Le curé rouge a donc fini par être puni par son évêché qui le nomma à Socoa. Lorsqu’il s’y rendit, il eut la surprise de constater qu’il n’y avait dans le hameau ni presbytère ni église. Qu’à cela ne tienne : il en fit construire une. Alors, pour le mettre définitivement au placard, l’évêque l’a envoyé dans un petit village de… Soule.

À lire : Thierry Truffaut, Joaldun et Kaskarot. Des carnavals en Pays basque, éditions Elkar, 2005.

  1. Indépendantiste (littéralement : « amant de la patrie »). Toutes les notes sont de Jef Klak.
  2. Euskadi Ta Askatasuna (Pays basque et liberté), organisation armée basque indépendantiste d’inspiration marxiste née en 1959 et dissoute en 2018.

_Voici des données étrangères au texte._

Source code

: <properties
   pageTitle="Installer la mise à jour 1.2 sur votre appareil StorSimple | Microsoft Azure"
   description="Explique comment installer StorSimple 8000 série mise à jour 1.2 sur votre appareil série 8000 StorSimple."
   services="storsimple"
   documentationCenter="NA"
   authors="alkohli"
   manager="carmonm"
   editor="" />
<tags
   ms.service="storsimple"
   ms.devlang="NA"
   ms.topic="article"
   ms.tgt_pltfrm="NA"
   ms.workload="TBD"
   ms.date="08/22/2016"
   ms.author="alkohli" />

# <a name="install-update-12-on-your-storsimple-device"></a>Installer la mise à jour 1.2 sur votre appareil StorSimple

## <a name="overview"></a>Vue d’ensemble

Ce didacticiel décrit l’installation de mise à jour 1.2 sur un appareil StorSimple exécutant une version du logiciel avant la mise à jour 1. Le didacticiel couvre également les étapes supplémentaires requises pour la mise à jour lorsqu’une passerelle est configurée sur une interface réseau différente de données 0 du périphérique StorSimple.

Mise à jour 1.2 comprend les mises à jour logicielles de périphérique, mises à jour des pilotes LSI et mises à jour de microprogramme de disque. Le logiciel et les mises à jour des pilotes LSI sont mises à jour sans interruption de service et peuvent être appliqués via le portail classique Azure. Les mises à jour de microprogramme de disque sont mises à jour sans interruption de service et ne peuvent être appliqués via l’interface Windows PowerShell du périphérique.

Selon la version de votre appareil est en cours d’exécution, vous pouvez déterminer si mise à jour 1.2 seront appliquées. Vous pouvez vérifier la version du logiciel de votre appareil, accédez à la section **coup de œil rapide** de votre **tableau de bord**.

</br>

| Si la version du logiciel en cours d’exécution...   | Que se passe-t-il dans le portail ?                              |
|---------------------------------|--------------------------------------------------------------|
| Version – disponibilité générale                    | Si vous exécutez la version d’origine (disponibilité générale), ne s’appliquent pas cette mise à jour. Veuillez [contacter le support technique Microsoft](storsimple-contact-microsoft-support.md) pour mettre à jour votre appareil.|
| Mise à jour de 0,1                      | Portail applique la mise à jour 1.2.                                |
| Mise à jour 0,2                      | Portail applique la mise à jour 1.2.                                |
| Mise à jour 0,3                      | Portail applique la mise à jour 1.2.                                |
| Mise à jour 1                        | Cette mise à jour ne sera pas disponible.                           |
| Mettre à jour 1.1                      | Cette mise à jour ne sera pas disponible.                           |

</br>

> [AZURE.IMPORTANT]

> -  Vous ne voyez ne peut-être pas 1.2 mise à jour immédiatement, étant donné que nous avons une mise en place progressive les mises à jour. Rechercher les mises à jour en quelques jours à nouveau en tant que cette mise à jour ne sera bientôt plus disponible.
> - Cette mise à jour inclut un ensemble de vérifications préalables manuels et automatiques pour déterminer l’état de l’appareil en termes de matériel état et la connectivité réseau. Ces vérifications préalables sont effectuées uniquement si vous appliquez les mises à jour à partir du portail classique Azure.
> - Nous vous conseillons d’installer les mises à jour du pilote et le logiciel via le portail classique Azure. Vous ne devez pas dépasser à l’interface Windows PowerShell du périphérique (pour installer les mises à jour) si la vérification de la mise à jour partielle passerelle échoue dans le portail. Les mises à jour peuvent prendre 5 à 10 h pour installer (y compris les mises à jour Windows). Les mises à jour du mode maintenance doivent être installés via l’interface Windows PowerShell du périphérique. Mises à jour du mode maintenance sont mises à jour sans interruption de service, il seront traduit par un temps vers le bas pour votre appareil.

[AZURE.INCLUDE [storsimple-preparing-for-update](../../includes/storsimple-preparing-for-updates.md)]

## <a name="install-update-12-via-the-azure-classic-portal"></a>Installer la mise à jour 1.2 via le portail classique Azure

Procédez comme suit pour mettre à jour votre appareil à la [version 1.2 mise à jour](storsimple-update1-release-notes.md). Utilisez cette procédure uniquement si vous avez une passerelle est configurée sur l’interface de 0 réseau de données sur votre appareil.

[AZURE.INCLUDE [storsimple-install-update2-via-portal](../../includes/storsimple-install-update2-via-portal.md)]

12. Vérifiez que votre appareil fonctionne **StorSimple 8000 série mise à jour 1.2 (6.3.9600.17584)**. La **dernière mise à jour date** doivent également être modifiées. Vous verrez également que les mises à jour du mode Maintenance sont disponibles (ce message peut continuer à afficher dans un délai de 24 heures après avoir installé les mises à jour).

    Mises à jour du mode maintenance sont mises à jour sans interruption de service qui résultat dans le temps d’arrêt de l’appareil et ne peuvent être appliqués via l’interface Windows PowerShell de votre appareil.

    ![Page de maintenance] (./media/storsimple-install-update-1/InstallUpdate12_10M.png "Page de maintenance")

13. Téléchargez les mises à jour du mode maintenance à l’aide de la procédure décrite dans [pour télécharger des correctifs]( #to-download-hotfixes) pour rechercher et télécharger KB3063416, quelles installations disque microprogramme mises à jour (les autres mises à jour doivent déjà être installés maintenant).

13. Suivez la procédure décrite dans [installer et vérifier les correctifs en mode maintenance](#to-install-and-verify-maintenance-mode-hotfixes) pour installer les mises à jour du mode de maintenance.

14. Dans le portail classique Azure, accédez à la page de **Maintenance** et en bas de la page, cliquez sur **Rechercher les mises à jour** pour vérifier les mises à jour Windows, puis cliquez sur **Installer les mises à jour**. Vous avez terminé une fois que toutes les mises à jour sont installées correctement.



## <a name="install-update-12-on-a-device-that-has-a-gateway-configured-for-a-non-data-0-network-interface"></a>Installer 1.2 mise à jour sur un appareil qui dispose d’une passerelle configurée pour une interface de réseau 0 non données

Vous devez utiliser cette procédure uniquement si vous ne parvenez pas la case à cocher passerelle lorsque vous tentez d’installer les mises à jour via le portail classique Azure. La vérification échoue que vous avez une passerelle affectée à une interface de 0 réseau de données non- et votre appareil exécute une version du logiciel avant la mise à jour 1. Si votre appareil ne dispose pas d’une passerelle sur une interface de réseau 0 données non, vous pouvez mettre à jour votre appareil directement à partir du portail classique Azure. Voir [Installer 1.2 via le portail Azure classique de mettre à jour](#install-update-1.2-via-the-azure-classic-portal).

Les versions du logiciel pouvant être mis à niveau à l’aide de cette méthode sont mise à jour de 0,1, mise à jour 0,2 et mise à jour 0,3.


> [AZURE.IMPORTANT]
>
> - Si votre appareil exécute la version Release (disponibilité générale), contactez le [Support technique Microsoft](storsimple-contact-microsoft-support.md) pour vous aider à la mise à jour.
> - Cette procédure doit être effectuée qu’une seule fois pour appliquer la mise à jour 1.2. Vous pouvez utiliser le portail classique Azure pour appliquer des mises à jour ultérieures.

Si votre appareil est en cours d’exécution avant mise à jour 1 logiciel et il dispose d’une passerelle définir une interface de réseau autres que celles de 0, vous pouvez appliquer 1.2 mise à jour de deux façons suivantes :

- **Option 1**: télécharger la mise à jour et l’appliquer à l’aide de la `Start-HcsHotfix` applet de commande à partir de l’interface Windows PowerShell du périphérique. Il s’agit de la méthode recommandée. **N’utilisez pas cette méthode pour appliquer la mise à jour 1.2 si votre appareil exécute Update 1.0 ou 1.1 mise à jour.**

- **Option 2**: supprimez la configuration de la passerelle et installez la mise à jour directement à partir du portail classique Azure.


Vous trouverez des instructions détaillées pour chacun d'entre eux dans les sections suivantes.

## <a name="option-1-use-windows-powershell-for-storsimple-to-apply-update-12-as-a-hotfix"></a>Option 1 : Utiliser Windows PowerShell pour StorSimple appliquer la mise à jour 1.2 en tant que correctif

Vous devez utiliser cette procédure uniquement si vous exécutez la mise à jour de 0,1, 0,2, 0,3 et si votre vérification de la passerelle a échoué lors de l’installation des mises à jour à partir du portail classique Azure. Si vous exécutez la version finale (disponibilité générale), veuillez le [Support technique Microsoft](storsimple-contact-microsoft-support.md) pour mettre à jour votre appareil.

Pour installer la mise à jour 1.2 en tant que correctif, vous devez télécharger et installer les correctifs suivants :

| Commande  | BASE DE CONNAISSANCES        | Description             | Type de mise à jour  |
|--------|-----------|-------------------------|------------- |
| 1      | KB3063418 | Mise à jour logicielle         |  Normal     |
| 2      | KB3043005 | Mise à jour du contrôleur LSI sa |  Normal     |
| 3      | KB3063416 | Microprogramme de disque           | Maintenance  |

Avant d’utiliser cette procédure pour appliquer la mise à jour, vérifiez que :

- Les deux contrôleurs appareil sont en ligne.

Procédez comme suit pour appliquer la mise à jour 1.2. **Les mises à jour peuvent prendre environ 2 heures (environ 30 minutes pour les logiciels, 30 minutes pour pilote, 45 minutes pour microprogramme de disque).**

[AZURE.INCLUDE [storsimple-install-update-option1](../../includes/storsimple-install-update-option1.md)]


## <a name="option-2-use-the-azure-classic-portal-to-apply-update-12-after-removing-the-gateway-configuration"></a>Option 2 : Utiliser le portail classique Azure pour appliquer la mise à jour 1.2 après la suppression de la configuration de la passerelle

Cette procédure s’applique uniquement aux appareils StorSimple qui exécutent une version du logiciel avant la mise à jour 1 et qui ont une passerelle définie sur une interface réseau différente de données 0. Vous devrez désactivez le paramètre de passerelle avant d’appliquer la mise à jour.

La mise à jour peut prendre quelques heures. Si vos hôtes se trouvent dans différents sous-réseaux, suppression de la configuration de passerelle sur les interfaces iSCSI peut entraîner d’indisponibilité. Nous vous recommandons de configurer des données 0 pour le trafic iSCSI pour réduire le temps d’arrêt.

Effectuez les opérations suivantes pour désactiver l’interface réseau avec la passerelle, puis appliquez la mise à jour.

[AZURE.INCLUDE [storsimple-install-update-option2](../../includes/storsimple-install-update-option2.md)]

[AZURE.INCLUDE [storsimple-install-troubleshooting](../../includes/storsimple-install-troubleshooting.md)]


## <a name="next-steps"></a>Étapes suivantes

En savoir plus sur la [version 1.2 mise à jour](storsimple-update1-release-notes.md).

  3. Surnom de Joseba Sarrionandia, écrivain de langue euskara né en 1958. Soupçonné d’appartenir à l’ETA, Sarri est condamné à la prison en 1980 avant de s’évader cinq ans plus tard puis de s’exiler à Cuba. La chanson « Sarri, Sarri » rend hommage à son évasion rocambolesque – il se cacha dans une enceinte lors d’un concert à la prison de Donostia.